- Butter for greasing pans
- 2 cups all-purpose flour , plus extra for dusting
- 3/4 cup unsweetened cocoa powder
- 1 teaspoon instant espresso powder
- 1 1/2 cups boiling water
- 1 cup granulated sugar
- 3/4 cup packed brown sugar
- 1 1/2 teaspoons baking powder
- 1 1/2 teaspoons baking soda
- 1/2 teaspoon salt
- 1 stick (8 tablespoons) unsalted butter , melted
- 2 large eggs
- 1 teaspoon vanilla extract
- 2 sticks (16 tablespoons) unsalted butter , softened
- 2 cups confectioners' sugar
- 1 tablespoon vanilla extract
- 6 ounces good-quality unsweetened chocolate , melted and cooled
In a small bowl, add cocoa and espresso powder. Add boiling water; whisk until smooth.

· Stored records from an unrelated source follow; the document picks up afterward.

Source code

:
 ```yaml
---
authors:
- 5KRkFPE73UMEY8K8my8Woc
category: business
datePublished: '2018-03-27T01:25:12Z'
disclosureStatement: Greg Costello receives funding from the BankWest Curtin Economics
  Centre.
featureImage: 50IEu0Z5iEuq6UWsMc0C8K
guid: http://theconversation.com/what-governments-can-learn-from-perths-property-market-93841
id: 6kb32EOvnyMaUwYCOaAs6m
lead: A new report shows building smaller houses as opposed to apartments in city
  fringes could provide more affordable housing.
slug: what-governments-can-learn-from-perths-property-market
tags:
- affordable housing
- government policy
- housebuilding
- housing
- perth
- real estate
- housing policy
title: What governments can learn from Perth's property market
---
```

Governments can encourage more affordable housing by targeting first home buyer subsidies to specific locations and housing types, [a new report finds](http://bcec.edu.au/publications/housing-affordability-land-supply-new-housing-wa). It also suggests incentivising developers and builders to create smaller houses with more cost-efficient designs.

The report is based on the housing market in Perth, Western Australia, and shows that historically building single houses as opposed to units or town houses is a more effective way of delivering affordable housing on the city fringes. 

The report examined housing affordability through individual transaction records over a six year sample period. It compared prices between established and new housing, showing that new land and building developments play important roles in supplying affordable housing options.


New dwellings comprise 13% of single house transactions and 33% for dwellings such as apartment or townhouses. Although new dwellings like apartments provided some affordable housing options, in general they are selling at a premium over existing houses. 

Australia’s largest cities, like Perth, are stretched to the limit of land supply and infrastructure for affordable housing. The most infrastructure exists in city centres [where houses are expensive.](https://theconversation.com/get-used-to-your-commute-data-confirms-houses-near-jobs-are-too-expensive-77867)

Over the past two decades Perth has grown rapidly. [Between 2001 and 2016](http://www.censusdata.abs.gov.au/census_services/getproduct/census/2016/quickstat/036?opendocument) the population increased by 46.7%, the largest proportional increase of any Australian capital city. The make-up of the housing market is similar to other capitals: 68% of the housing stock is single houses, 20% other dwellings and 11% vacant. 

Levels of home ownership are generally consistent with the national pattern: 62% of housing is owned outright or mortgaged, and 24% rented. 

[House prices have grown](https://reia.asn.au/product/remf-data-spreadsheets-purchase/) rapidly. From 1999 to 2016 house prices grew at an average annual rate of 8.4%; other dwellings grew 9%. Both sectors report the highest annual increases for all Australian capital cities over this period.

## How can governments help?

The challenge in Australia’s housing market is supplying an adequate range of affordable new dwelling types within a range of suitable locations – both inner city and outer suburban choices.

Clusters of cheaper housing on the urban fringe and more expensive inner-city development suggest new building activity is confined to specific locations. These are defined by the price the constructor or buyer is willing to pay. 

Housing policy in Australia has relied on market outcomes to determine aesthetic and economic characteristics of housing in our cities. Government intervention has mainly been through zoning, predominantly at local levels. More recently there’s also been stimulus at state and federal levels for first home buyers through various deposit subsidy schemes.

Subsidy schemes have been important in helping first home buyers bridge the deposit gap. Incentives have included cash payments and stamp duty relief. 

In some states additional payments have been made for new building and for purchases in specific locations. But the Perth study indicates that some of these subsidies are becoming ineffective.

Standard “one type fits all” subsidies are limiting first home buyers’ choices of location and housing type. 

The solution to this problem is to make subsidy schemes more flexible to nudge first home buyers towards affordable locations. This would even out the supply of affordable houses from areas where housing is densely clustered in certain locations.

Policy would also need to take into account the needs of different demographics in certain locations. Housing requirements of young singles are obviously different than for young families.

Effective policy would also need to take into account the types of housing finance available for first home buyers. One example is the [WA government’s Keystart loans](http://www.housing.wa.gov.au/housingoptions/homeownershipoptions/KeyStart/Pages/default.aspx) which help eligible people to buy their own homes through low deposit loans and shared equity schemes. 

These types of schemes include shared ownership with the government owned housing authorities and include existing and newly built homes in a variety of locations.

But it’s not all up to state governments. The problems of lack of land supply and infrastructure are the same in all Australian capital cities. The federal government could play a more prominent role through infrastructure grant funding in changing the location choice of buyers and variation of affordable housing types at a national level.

In a large bowl, stir remaining 2 cups flour, granulated sugar, brown sugar, baking powder, baking soda and salt until blended. Add melted butter, eggs, vanilla and hot cocoa mixture to dry ingredients. With an electric mixer on low, beat until dry ingredients are moistened. Increase to medium and beat 2 more minutes. Pour batter into prepared pans. Bake 30 to 35 minutes, until an inserted toothpick comes out clean. Cool on wire racks 10 minutes. Run a knife around sides and invert cakes onto racks. Turn topsides up and cool.
To make frosting: In a large bowl, beat butter, sugar and vanilla with an electric mixer on low until blended. Shift to medium; beat until smooth and fluffy, about 2 minutes, scraping bowl as needed. Add chocolate; beat until well blended and fluffy.
Peel paper off cake layers. Place one layer, rounded side down, on a plate. Spread with 1 cup frosting. Top with second cake layer, rounded side up. Frost top and sides with remaining frosting.